● Task to carry out
The answer must be every line from the entries below that includes "footnote".

(Record excerpts begins)

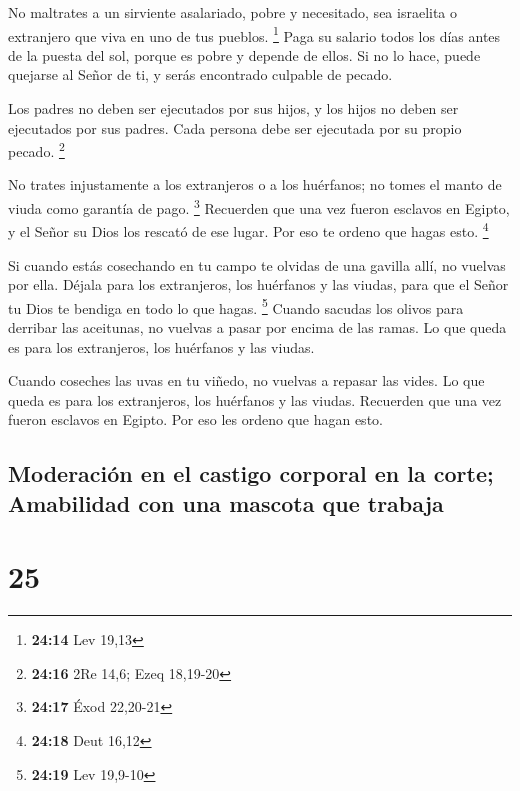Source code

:  No maltrates a un sirviente asalariado, pobre y
necesitado, sea israelita o extranjero que viva en uno de tus pueblos.
\footnote{\textbf{24:14} Lev 19,13}  Paga su salario
todos los días antes de la puesta del sol, porque es pobre y depende de
ellos. Si no lo hace, puede quejarse al Señor de ti, y serás encontrado
culpable de pecado.

 Los padres no deben ser ejecutados por sus hijos, y los
hijos no deben ser ejecutados por sus padres. Cada persona debe ser
ejecutada por su propio pecado. \footnote{\textbf{24:16} 2Re 14,6; Ezeq
  18,19-20}

 No trates injustamente a los extranjeros o a los
huérfanos; no tomes el manto de viuda como garantía de pago. \footnote{\textbf{24:17}
  Éxod 22,20-21}  Recuerden que una vez fueron esclavos
en Egipto, y el Señor su Dios los rescató de ese lugar. Por eso te
ordeno que hagas esto. \footnote{\textbf{24:18} Deut 16,12}

 Si cuando estás cosechando en tu campo te olvidas de una
gavilla allí, no vuelvas por ella. Déjala para los extranjeros, los
huérfanos y las viudas, para que el Señor tu Dios te bendiga en todo lo
que hagas. \footnote{\textbf{24:19} Lev 19,9-10}  Cuando
sacudas los olivos para derribar las aceitunas, no vuelvas a pasar por
encima de las ramas. Lo que queda es para los extranjeros, los huérfanos
y las viudas.

 Cuando coseches las uvas en tu viñedo, no vuelvas a
repasar las vides. Lo que queda es para los extranjeros, los huérfanos y
las viudas.  Recuerden que una vez fueron esclavos en
Egipto. Por eso les ordeno que hagan esto.

\hypertarget{moderaciuxf3n-en-el-castigo-corporal-en-la-corte-amabilidad-con-una-mascota-que-trabaja}{%
\subsection{Moderación en el castigo corporal en la corte; Amabilidad
con una mascota que
trabaja}\label{moderaciuxf3n-en-el-castigo-corporal-en-la-corte-amabilidad-con-una-mascota-que-trabaja}}

\hypertarget{section-24}{%
\section{25}\label{section-24}}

(Record excerpts ends)

● Written solution
\footnote{\textbf{24:14} Lev 19,13}  Paga su salario
ejecutada por su propio pecado. \footnote{\textbf{24:16} 2Re 14,6; Ezeq
huérfanos; no tomes el manto de viuda como garantía de pago. \footnote{\textbf{24:17}
ordeno que hagas esto. \footnote{\textbf{24:18} Deut 16,12}
que hagas. \footnote{\textbf{24:19} Lev 19,9-10}  Cuando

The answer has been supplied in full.